Scenario:
Lets suppose we have a tab delimited Text file, from which we need to create a Dataframe and then we need to insert the records from this Dataframe to a SQL Server table.
In Python, we can create the Dataframes from the files using the 'pandas' package, and we can insert the data from the Dataframe to SQL Server using the 'pyodbc' package.
Input Data :
The sample input file(tab delimited text file) having the 20 records, with columns as "Order_Id", "Order_Date", "Prod_Id", "Prod_Name", "Units_Sold"
# ------------------------------------------------------------------------------------------------------------------------ #
# Packages used in the following:
import os
import sys
import csv
import pandas as pd
import pyodbc
print("Python Version: ", sys.version)
'''
# Quick Notes about related Packages:
# import os :
The OS module in python provides functions for interacting with the operating system.
It comes under Python’s standard utility modules.

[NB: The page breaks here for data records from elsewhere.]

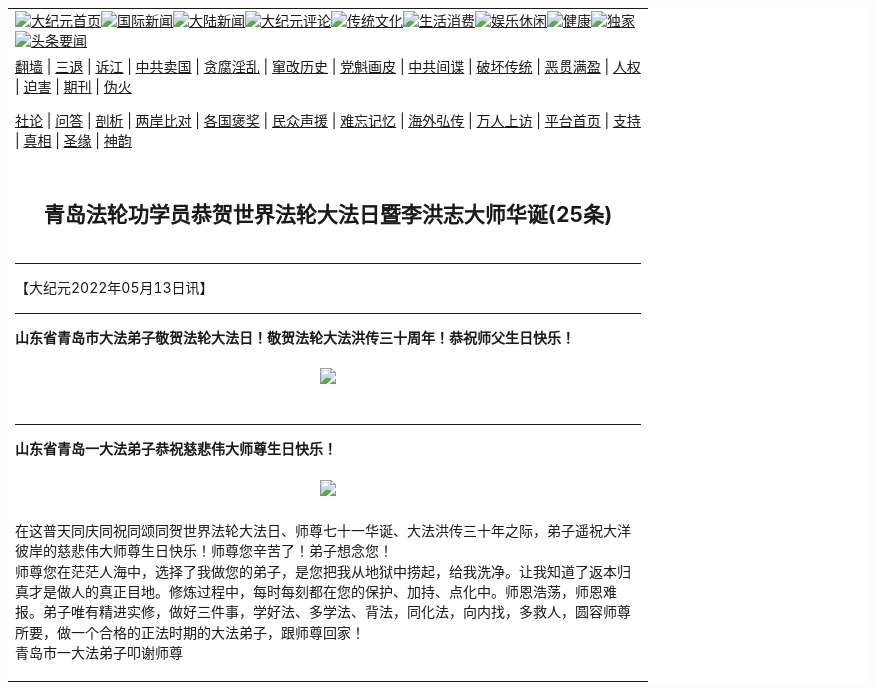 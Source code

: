 <a name="1" id="1" target="_blank"></a><span id="1"></span>
<table align=center border="0"><tr><td colspan="2" VALIGN=TOP><a href="https://github.com/ugwazd396/djy/blob/master/gb/nf1351518.md#1"><img src="https://raw.githubusercontent.com/ugwazd396/www/master/t/djy/1.jpg" title="大纪元首页" alt="大纪元首页"></a><a href="https://github.com/ugwazd396/djy/blob/master/gb/n24hr.md#1"><img src="https://raw.githubusercontent.com/ugwazd396/www/master/t/djy/3.jpg" title="国际新闻" alt="国际新闻"></a><a href="https://github.com/ugwazd396/djy/blob/master/gb/nsc413.md#1"><img src="https://raw.githubusercontent.com/ugwazd396/www/master/t/djy/4.jpg" title="大陆新闻" alt="大陆新闻"></a><a href="https://github.com/ugwazd396/djy/blob/master/gb/news392.md#1"><img src="https://raw.githubusercontent.com/ugwazd396/www/master/t/djy/5.jpg" title="大纪元评论" alt="大纪元评论"></a><a href="https://github.com/ugwazd396/djy/blob/master/gb/news2007.md#1"><img src="https://raw.githubusercontent.com/ugwazd396/www/master/t/djy/6.jpg" title="传统文化" alt="传统文化"></a><a href="https://github.com/ugwazd396/djy/blob/master/gb/news2008.md#1"><img src="https://raw.githubusercontent.com/ugwazd396/www/master/t/djy/7.jpg" title="生活消费" alt="生活消费"></a><a href="https://github.com/ugwazd396/djy/blob/master/gb/ncyule.md#1"><img src="https://raw.githubusercontent.com/ugwazd396/www/master/t/djy/8.jpg" title="娱乐休闲" alt="娱乐休闲"></a><a href="https://github.com/ugwazd396/djy/blob/master/gb/nsc1002.md#1"><img src="https://raw.githubusercontent.com/ugwazd396/www/master/t/djy/9.jpg" title="健康" alt="健康"></a><a href="https://github.com/ugwazd396/djy/blob/master/gb/nf6092.md#1"><img src="https://raw.githubusercontent.com/ugwazd396/www/master/t/djy/10a.jpg" title="独家" alt="独家"></a><a href="https://github.com/ugwazd396/djy/blob/master/gb/nf4514.md#1"><img src="https://raw.githubusercontent.com/ugwazd396/www/master/t/djy/12a.jpg" title="头条要闻" alt="头条要闻"></a></td></tr>
<tr><td colspan="2" VALIGN=TOP><a target="_blank" href="https://github.com/ugwazd396/www/blob/master/README.md?zsrh#1">翻墙</a> | <a target="_blank" href="https://github.com/ugwazd396/djy/blob/master/gb/nf5657.md#1">三退</a> | <a target="_blank" href="https://github.com/ugwazd396/djy/blob/master/gb/nf6124.md#1">诉江</a> | <a target="_blank" href="https://github.com/ugwazd396/djy/blob/master/gb/nf1176117.md#1">中共卖国</a> | <a target="_blank" href="https://github.com/ugwazd396/djy/blob/master/gb/nf5773.md#1">贪腐淫乱</a> | <a target="_blank" href="https://github.com/ugwazd396/djy/blob/master/gb/nf1176115.md#1">窜改历史</a> | <a target="_blank" href="https://github.com/ugwazd396/djy/blob/master/gb/nf1176107.md#1">党魁画皮</a> | <a target="_blank" href="https://github.com/ugwazd396/djy/blob/master/gb/nf1320400.md#1">中共间谍</a> | <a target="_blank" href="https://github.com/ugwazd396/djy/blob/master/gb/nf1176114.md#1">破坏传统</a> | <a target="_blank" href="https://github.com/ugwazd396/ntdtv/blob/master/gb/prog447_1.md#1">恶贯满盈</a> | <a target="_blank" href="https://github.com/ugwazd396/djy/blob/master/gb/ncid278.md#1">人权</a> | <a target="_blank" href="https://github.com/ugwazd396/djy/blob/master/gb/nf1176111.md#1">迫害</a> | <a target="_blank" href="https://gitlab.com/szzdlab/mh-qikan/blob/master/README.md#1">期刊</a> | <a target="_blank" href="https://github.com/ugwazd396/djy/blob/master/gb/nf5562.md#1">伪火</a></p><p><a target="_blank" href="https://github.com/ugwazd396/djy/blob/master/gb/9p.md#1">社论</a> | <a target="_blank" href="https://github.com/ugwazd396/djy/blob/master/gb/nf4378.md#1">问答</a> | <a target="_blank" href="https://github.com/ugwazd396/djy/blob/master/gb/nf5792.md#1">剖析</a> | <a target="_blank" href="https://github.com/ugwazd396/djy/blob/master/gb/nf5735.md#1">两岸比对</a> | <a target="_blank" href="https://github.com/ugwazd396/djy/blob/master/gb/nf6119.md#1">各国褒奖</a> | <a target="_blank" href="https://github.com/ugwazd396/djy/blob/master/gb/nf6120.md#1">民众声援</a> | <a target="_blank" href="https://github.com/ugwazd396/djy/blob/master/gb/nf1188594.md#1">难忘记忆</a> | <a target="_blank" href="https://github.com/ugwazd396/djy/blob/master/gb/nf3180.md#1">海外弘传</a> | <a target="_blank" href="https://github.com/ugwazd396/djy/blob/master/gb/nf5410.md#1">万人上访</a> | <a target="_blank" href="https://github.com/ugwazd396/www/blob/master/README.md?zsrh#1">平台首页</a> | <a target="_blank" href="https://github.com/ugwazd396/djy/blob/master/gb/nf4386.md#1">支持</a> | <a target="_blank" href="https://github.com/ugwazd396/djy/blob/master/gb/nf4389.md#1">真相</a> | <a target="_blank" href="https://github.com/ugwazd396/djy/blob/master/gb/nf5790.md#1">圣缘</a> | <a target="_blank" href="https://github.com/ugwazd396/djy/blob/master/gb/nf4786.md#1">神韵</a></td></tr>
<tr><td VALIGN=TOP width="626"><h2 align=center>青岛法轮功学员恭贺世界法轮大法日暨李洪志大师华诞(25条)</h2>

<h6></h6>
<hr>
	<p>【大纪元2022年05月13日讯】<br /><B></p>
<hr size=1>山东省青岛市大法弟子敬贺法轮大法日！敬贺法轮大法洪传三十周年！恭祝师父生日快乐！</B><br /><center><br /><ahref=http://www.minghui.org/mh/article_images/2022-5-12-220511a367_01.jpg><img src=http://www.minghui.org/mh/article_images/2022-5-12-220511a367_01--ss.jpg /></a><br /></center><br /><B></p>
<hr size=1>山东省青岛一大法弟子恭祝慈悲伟<ahref="https://github.com/ugwazd396/djy/blob/master/gb/tag/%E5%A4%A7%E5%B8%88.md#1">大师</a>尊生日快乐！</B><br /><center><br /><ahref=http://www.minghui.org/mh/article_images/2022-5-12-220511878c_01.jpg><img src=http://www.minghui.org/mh/article_images/2022-5-12-220511878c_01--ss.jpg /></a><br /></center><br />在这普天同庆同祝同颂同贺<ahref="https://github.com/ugwazd396/djy/blob/master/gb/tag/%E4%B8%96%E7%95%8C%E6%B3%95%E8%BD%AE%E5%A4%A7%E6%B3%95%E6%97%A5.md#1">世界法轮大法日</a>、师尊七十一华诞、大法洪传三十年之际，弟子遥祝大洋彼岸的慈悲伟<ahref="https://github.com/ugwazd396/djy/blob/master/gb/tag/%E5%A4%A7%E5%B8%88.md#1">大师</a>尊生日快乐！师尊您辛苦了！弟子想念您！<br />师尊您在茫茫人海中，选择了我做您的弟子，是您把我从地狱中捞起，给我洗净。让我知道了返本归真才是做人的真正目地。修炼过程中，每时每刻都在您的保护、加持、点化中。师恩浩荡，师恩难报。弟子唯有精进实修，做好三件事，学好法、多学法、背法，同化法，向内找，多救人，圆容师尊所要，做一个合格的正法时期的大法弟子，跟师尊回家！<br />青岛市一大法弟子叩谢师尊<br /><B></p>
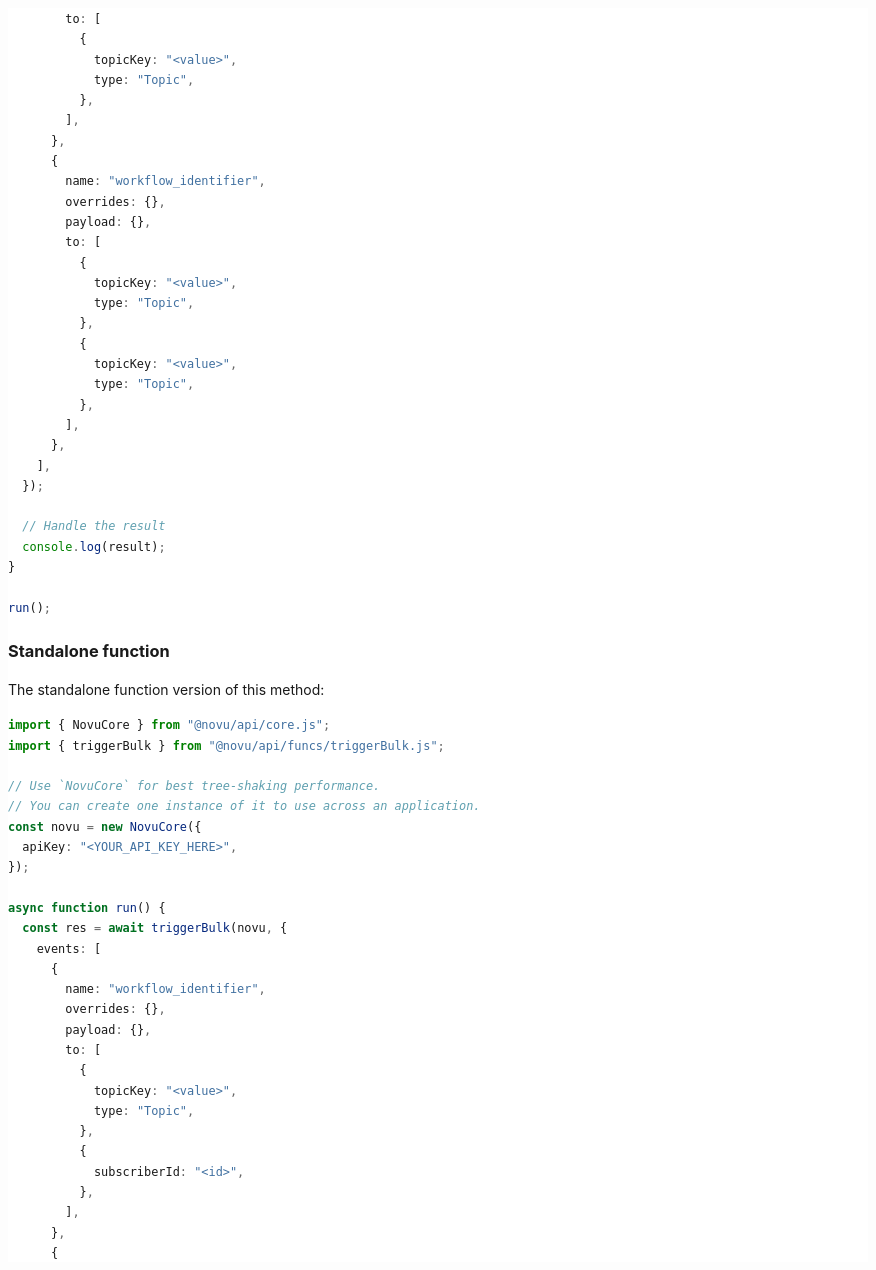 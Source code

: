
 ```typescript
        to: [
          {
            topicKey: "<value>",
            type: "Topic",
          },
        ],
      },
      {
        name: "workflow_identifier",
        overrides: {},
        payload: {},
        to: [
          {
            topicKey: "<value>",
            type: "Topic",
          },
          {
            topicKey: "<value>",
            type: "Topic",
          },
        ],
      },
    ],
  });

  // Handle the result
  console.log(result);
}

run();
```

### Standalone function

The standalone function version of this method:

```typescript
import { NovuCore } from "@novu/api/core.js";
import { triggerBulk } from "@novu/api/funcs/triggerBulk.js";

// Use `NovuCore` for best tree-shaking performance.
// You can create one instance of it to use across an application.
const novu = new NovuCore({
  apiKey: "<YOUR_API_KEY_HERE>",
});

async function run() {
  const res = await triggerBulk(novu, {
    events: [
      {
        name: "workflow_identifier",
        overrides: {},
        payload: {},
        to: [
          {
            topicKey: "<value>",
            type: "Topic",
          },
          {
            subscriberId: "<id>",
          },
        ],
      },
      {
```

This module provides a portable way of using operating system dependent functionality.
# import sys:
The Sys is a built-in Python module that contains parameters specific to the system.
It contains variables(eg: sys.path) and methods that interact with the interpreter and are also governed by it. It contains a list of directories that the interpreter will search in for the required module.
# import pandas:
The Pandas package is one of the powerful open source libraries in the Python programming language.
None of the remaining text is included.